Input for this task:
--------------------------------

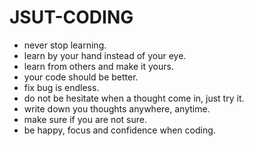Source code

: # JSUT-CODING

- never stop learning.
- learn by your hand instead of your eye.
- learn from others and make it yours.
- your code should be better.
- fix bug is endless.
- do not be hesitate when a thought come in, just try it.
- write down you thoughts anywhere, anytime.
- make sure if you are not sure.
- be happy, focus and confidence when coding.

--------------------------------

Action item:
Transcribe the entries word for word, without their pictures.

Result:
Source code

: # JSUT-CODING

- never stop learning.
- learn by your hand instead of your eye.
- learn from others and make it yours.
- your code should be better.
- fix bug is endless.
- do not be hesitate when a thought come in, just try it.
- write down you thoughts anywhere, anytime.
- make sure if you are not sure.
- be happy, focus and confidence when coding.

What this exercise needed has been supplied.